LaminarNet: Structured Orthogonal State Space Sequence Model

LaminarNet Logo

A Next-Generation Neural Architecture for Long-Context Sequence Modeling

PyPI version License: MIT


🌊 Overview

LaminarNet is a novel deep learning architecture designed to overcome the limitations of traditional Transformers in handling long sequences.
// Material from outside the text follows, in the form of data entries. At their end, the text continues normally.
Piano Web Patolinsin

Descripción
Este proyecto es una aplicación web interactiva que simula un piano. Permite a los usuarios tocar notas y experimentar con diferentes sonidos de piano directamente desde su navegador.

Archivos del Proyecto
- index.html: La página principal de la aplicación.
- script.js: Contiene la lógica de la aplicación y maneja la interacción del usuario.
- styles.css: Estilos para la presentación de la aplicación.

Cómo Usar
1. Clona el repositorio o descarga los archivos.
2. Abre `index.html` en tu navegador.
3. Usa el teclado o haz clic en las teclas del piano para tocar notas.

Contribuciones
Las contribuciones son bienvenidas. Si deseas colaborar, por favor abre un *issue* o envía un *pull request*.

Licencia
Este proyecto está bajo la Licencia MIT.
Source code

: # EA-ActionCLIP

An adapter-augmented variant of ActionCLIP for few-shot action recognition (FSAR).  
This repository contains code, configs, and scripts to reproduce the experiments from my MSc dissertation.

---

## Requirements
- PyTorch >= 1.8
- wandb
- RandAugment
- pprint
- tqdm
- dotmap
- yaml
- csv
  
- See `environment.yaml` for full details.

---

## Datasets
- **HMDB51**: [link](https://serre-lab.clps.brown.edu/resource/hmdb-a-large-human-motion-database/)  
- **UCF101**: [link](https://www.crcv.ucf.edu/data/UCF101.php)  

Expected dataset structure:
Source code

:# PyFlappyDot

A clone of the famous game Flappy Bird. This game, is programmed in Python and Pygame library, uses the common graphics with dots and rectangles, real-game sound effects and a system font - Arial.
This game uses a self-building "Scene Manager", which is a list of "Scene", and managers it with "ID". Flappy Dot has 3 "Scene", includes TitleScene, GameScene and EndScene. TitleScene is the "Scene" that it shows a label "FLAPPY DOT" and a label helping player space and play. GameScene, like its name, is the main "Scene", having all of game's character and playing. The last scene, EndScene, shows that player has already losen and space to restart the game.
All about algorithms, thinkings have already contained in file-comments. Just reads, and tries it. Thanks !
By fusing principles from State Space Models (SSMs), Recurrent Neural Networks (RNNs), and Hierarchical Processing, LaminarNet achieves $O(N)$ inference complexity while maintaining the parallel training benefits of Transformers.
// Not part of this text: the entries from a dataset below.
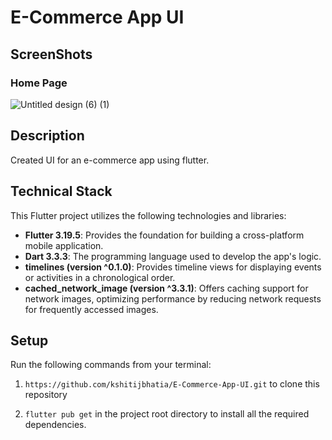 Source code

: # E-Commerce App UI

## ScreenShots
### Home Page
![Untitled design (6) (1)](https://github.com/kshitijbhatia/E-Commerce-App-UI/assets/108986570/92714225-fefd-4494-a4d0-1ba73df78a66)

## Description
Created UI for an e-commerce app using flutter.

## Technical Stack

This Flutter project utilizes the following technologies and libraries:

- **Flutter 3.19.5**: Provides the foundation for building a cross-platform mobile application.
- **Dart 3.3.3**: The programming language used to develop the app's logic.
- **timelines (version ^0.1.0)**: Provides timeline views for displaying events or activities in a chronological order.
- **cached_network_image (version ^3.3.1)**: Offers caching support for network images, optimizing performance by reducing network requests for frequently accessed images.


## Setup

Run the following commands from your terminal:

1) `https://github.com/kshitijbhatia/E-Commerce-App-UI.git` to clone this repository 

2) `flutter pub get` in the project root directory to install all the required dependencies.
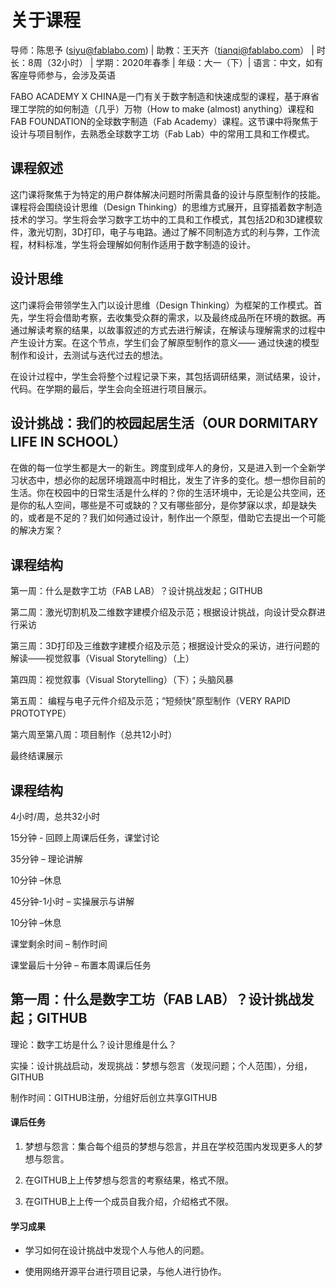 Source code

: # 关于课程

导师：陈思予 (siyu@fablabo.com) | 助教：王天齐（tianqi@fablabo.com） | 时长：8周（32小时） | 学期：2020年春季 | 年级：大一（下）| 语言：中文，如有客座导师参与，会涉及英语

FABO ACADEMY X CHINA是一门有关于数字制造和快速成型的课程，基于麻省理工学院的如何制造（几乎）万物（How to make (almost) anything）课程和FAB FOUNDATION的全球数字制造（Fab Academy）课程。这节课中将聚焦于设计与项目制作，去熟悉全球数字工坊（Fab Lab）中的常用工具和工作模式。

## 课程叙述

这门课将聚焦于为特定的用户群体解决问题时所需具备的设计与原型制作的技能。课程将会围绕设计思维（Design Thinking）的思维方式展开，且穿插着数字制造技术的学习。学生将会学习数字工坊中的工具和工作模式，其包括2D和3D建模软件，激光切割，3D打印，电子与电路。通过了解不同制造方式的利与弊，工作流程，材料标准，学生将会理解如何制作适用于数字制造的设计。

## 设计思维

这门课将会带领学生入门以设计思维（Design Thinking）为框架的工作模式。首先，学生将会借助考察，去收集受众群的需求，以及最终成品所在环境的数据。再通过解读考察的结果，以故事叙述的方式去进行解读，在解读与理解需求的过程中产生设计方案。在这个节点，学生们会了解原型制作的意义—— 通过快速的模型制作和设计，去测试与迭代过去的想法。

在设计过程中，学生会将整个过程记录下来，其包括调研结果，测试结果，设计，代码。在学期的最后，学生会向全班进行项目展示。

## 设计挑战：我们的校园起居生活（OUR DORMITARY LIFE IN SCHOOL）

在做的每一位学生都是大一的新生。跨度到成年人的身份，又是进入到一个全新学习状态中，想必你的起居环境跟高中时相比，发生了许多的变化。想一想你目前的生活。你在校园中的日常生活是什么样的？你的生活环境中，无论是公共空间，还是你的私人空间，哪些是不可或缺的？又有哪些部分，是你梦寐以求，却是缺失的，或者是不足的？我们如何通过设计，制作出一个原型，借助它去提出一个可能的解决方案？

## 课程结构

第一周：什么是数字工坊（FAB LAB）？设计挑战发起；GITHUB

第二周：激光切割机及二维数字建模介绍及示范；根据设计挑战，向设计受众群进行采访

第三周：3D打印及三维数字建模介绍及示范；根据设计受众的采访，进行问题的解读——视觉叙事（Visual Storytelling）（上）

第四周：视觉叙事（Visual Storytelling）（下）；头脑风暴

第五周： 编程与电子元件介绍及示范；“短频快”原型制作（VERY RAPID PROTOTYPE）

第六周至第八周：项目制作（总共12小时）

最终结课展示

## 课程结构

4小时/周，总共32小时

15分钟 - 回顾上周课后任务，课堂讨论

35分钟 – 理论讲解

10分钟 –休息

45分钟-1小时 – 实操展示与讲解

10分钟 –休息

课堂剩余时间 – 制作时间

课堂最后十分钟 – 布置本周课后任务

## 第一周：什么是数字工坊（FAB LAB）？设计挑战发起；GITHUB

理论：数字工坊是什么？设计思维是什么？

实操：设计挑战启动，发现挑战：梦想与怨言（发现问题；个人范围），分组，GITHUB

制作时间：GITHUB注册，分组好后创立共享GITHUB

#### 课后任务

1. 梦想与怨言：集合每个组员的梦想与怨言，并且在学校范围内发现更多人的梦想与怨言。

2. 在GITHUB上上传梦想与怨言的考察结果，格式不限。

3. 在GITHUB上上传一个成员自我介绍，介绍格式不限。

#### 学习成果

* 学习如何在设计挑战中发现个人与他人的问题。

* 使用网络开源平台进行项目记录，与他人进行协作。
At its core, LaminarNet introduces three groundbreaking mechanisms:

  1. Geometric Drift Fields (GDF): Parallelizable rotation-based state evolution that replaces standard RNN loops with prefix sums.
  2. Cross-Stratum Routing (CSR): A bidirectional, multi-resolution information exchange system that allows different layers of abstraction to communicate effectively.
  3. Phase Mesh Encoding (PME): A stabilized coupled oscillator system for position encoding, offering superior extrapolation capabilities compared to Rotary Embeddings (RoPE).

🚀 Key Features

  • Linear Complexity: Scales linearly with sequence length during inference, making it ideal for long-context applications.
  • Hierarchical Structure: Processes information at multiple resolutions (strata) simultaneously, capturing both local details and global context.
  • Parallel Training: Utilizes prefix scan algorithms to enable efficient parallel training on GPUs.
  • Stabilized Dynamics: Incorporates gated retention and phase clipping to ensure stable training dynamics even at depth.
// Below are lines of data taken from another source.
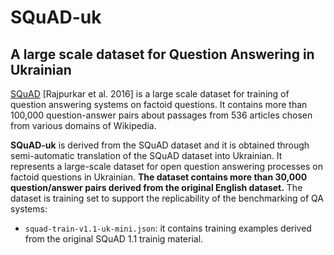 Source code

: # SQuAD-uk
## A large scale dataset for Question Answering in Ukrainian

[SQuAD](https://rajpurkar.github.io/SQuAD-explorer/explore/1.1/dev/) [Rajpurkar et al. 2016]  is a large scale dataset for training of question answering systems on factoid questions. 
It contains more than 100,000 question-answer pairs about passages from 536 articles chosen from various domains of Wikipedia. 

**SQuAD-uk** is derived from the SQuAD dataset and it is obtained through semi-automatic translation of the SQuAD dataset 
into Ukrainian. It represents a large-scale dataset for open question answering processes on factoid questions in Ukrainian. 
**The dataset contains more than 30,000 question/answer pairs derived from the original English dataset.** The dataset is training set to support the replicability of the benchmarking of QA systems:

* `squad-train-v1.1-uk-mini.json`: it contains training examples derived from the original SQuAD 1.1 trainig material. 
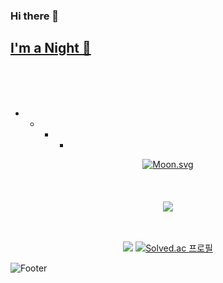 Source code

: ### Hi there 👋

## [I'm a Night 🦉](https://gist.github.com/e47fc130be314ba59063287e9ef08421)
<br><br><br>
  

<div align="center">

  - - + *
  <a href="https://moon-svg.minung.dev">
    <img src="https://moon-svg.minung.dev/moon.svg?size=100&theme=ray" alt="Moon.svg"/>
  </a>
</div>
<!--
[![Moon.svg](https://moon-svg.minung.dev/moon.svg?size=100&theme=ray)](https://moon-svg.minung.dev)
-->
<br><br><br>
<div align="center">
<!--
<a href="https://github.com/anuraghazra/github-readme-stats">
  <img align="center" src="https://github-readme-stats-chi-inky.vercel.app/api?username=little7279&count_private=tr&show_icons=true&theme=gruvbox" />
</a>
<br><br>
-->
<a href="https://github.com/anuraghazra/github-readme-stats">
  <img align="center" src="https://github-readme-stats-chi-inky.vercel.app/api/top-langs/?username=little7279&exclude_repo=weefy,colab-notebooks,taeyang_rint,crelated-archives&layout=compact&theme=gruvbox" />
</a>
<br><br><br>

![](https://www.codewars.com/users/little7279/badges/small)
[![Solved.ac 프로필](http://mazassumnida.wtf/api/mini/generate_badge?boj=little7279)](https://solved.ac/little7279)

</div>

<!--
**little7279/little7279** is a ✨ _special_ ✨ repository because its `README.md` (this file) appears on your GitHub profile.

Here are some ideas to get you started:

- 🔭 I’m currently working on ...
- 🌱 I’m currently learning ...
- 👯 I’m looking to collaborate on ...
- 🤔 I’m looking for help with ...
- 💬 Ask me about ...
- 📫 How to reach me: ...
- 😄 Pronouns: ...
- ⚡ Fun fact: ...
-->

<!--![](https://img.shields.io/badge/Spotify-FAFAFA?style=flat&logo=spotify&logoColor=white")-->
![Footer](https://capsule-render.vercel.app/api?type=waving&color=afb42b&height=200&section=footer)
💡 Motivation: Why LaminarNet?

The core limitation of the Transformer architecture is its quadratic $O(N^2)$ complexity with respect to sequence length $N$. This makes scaling to context windows of 1M+ tokens computationally prohibitive.

LaminarNet introduces a Structured Orthogonal State Space mechanism that evolves states via Geometric Drift Fields (GDF). This allows the model to:

  1. Maintain $O(N)$ linear inference complexity.
  2. Preserve long-range dependencies without the "forgetting" typical of LSTMs.
  3. Train in parallel like a Transformer using prefix-scan algorithms.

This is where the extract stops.